Ce socle démographique forge une identité collective : loyauté au quartier, méfiance envers l'État. Les variations régionales importent ; à Rocinha, la plus grande, les arrivées récentes du Venezuela diluent ce profil nordestin pur.
Profil démographique précis des populations des morros
En 2023, les favelas de Rio comptent 1,39 million d'habitants pour 1 023 communautés, d'après l'Institut Percebe. La densité explose : 25 000 personnes par km² à Rocinha contre 5 000 en moyenne urbaine. Âge médian à 28 ans, avec 32 % de moins de 15 ans – un défi pour l'éducation, où seulement 45 % achèvent le secondaire.

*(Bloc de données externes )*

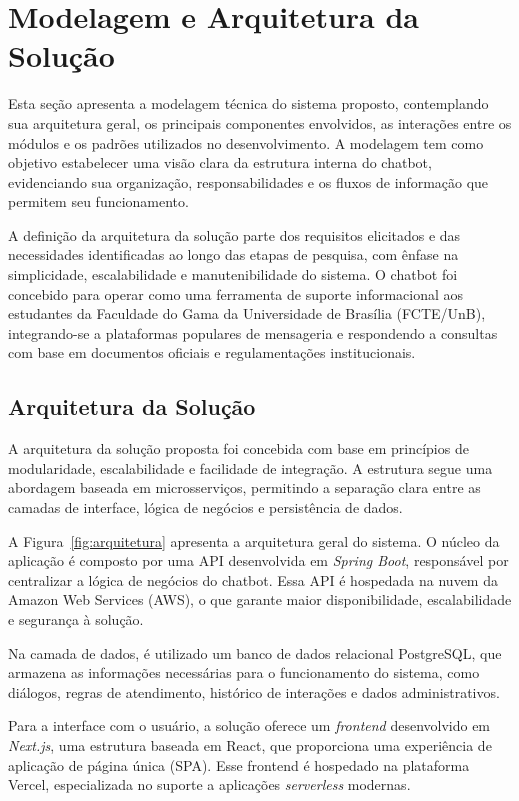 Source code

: \section{Modelagem e Arquitetura da Solução}

Esta seção apresenta a modelagem técnica do sistema proposto, contemplando sua arquitetura geral, os principais componentes envolvidos, as interações entre os módulos e os padrões utilizados no desenvolvimento. A modelagem tem como objetivo estabelecer uma visão clara da estrutura interna do chatbot, evidenciando sua organização, responsabilidades e os fluxos de informação que permitem seu funcionamento.

A definição da arquitetura da solução parte dos requisitos elicitados e das necessidades identificadas ao longo das etapas de pesquisa, com ênfase na simplicidade, escalabilidade e manutenibilidade do sistema. O chatbot foi concebido para operar como uma ferramenta de suporte informacional aos estudantes da Faculdade do Gama da Universidade de Brasília (FCTE/UnB), integrando-se a plataformas populares de mensageria e respondendo a consultas com base em documentos oficiais e regulamentações institucionais.

\subsection{Arquitetura da Solução}

A arquitetura da solução proposta foi concebida com base em princípios de modularidade, escalabilidade e facilidade de integração. A estrutura segue uma abordagem baseada em microsserviços, permitindo a separação clara entre as camadas de interface, lógica de negócios e persistência de dados.

A Figura~\ref{fig:arquitetura} apresenta a arquitetura geral do sistema. O núcleo da aplicação é composto por uma API desenvolvida em \textit{Spring Boot}, responsável por centralizar a lógica de negócios do chatbot. Essa API é hospedada na nuvem da Amazon Web Services (AWS), o que garante maior disponibilidade, escalabilidade e segurança à solução.

Na camada de dados, é utilizado um banco de dados relacional PostgreSQL, que armazena as informações necessárias para o funcionamento do sistema, como diálogos, regras de atendimento, histórico de interações e dados administrativos.

Para a interface com o usuário, a solução oferece um \textit{frontend} desenvolvido em \textit{Next.js}, uma estrutura baseada em React, que proporciona uma experiência de aplicação de página única (SPA). Esse frontend é hospedado na plataforma Vercel, especializada no suporte a aplicações \textit{serverless} modernas.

Composition ethnique : 52 % de Noirs ou mulâtres, 38 % de Blancs, 10 % d'Asiatiques ou Amérindiens, selon le recensement 2022. Les femmes dirigent 41 % des foyers, souvent chefs de famille unique. Taille moyenne du ménage : 3,4 personnes, mais jusqu'à 8 dans les constructions précaires. Revenu mensuel par habitant : 420 reais (75 euros), sous le seuil de pauvreté à 600 reais.
Cette pyramide démographique stagne la mobilité sociale. Les 18-24 ans, 22 % de la population, peinent à l'emploi formel ; le taux de chômage y atteint 18 %, contre 9 % en ville. Une micro-digression sur le football : ces jeunes talents, comme ceux de Mangueira, alimentent souvent les clubs pros sans en tirer gloire.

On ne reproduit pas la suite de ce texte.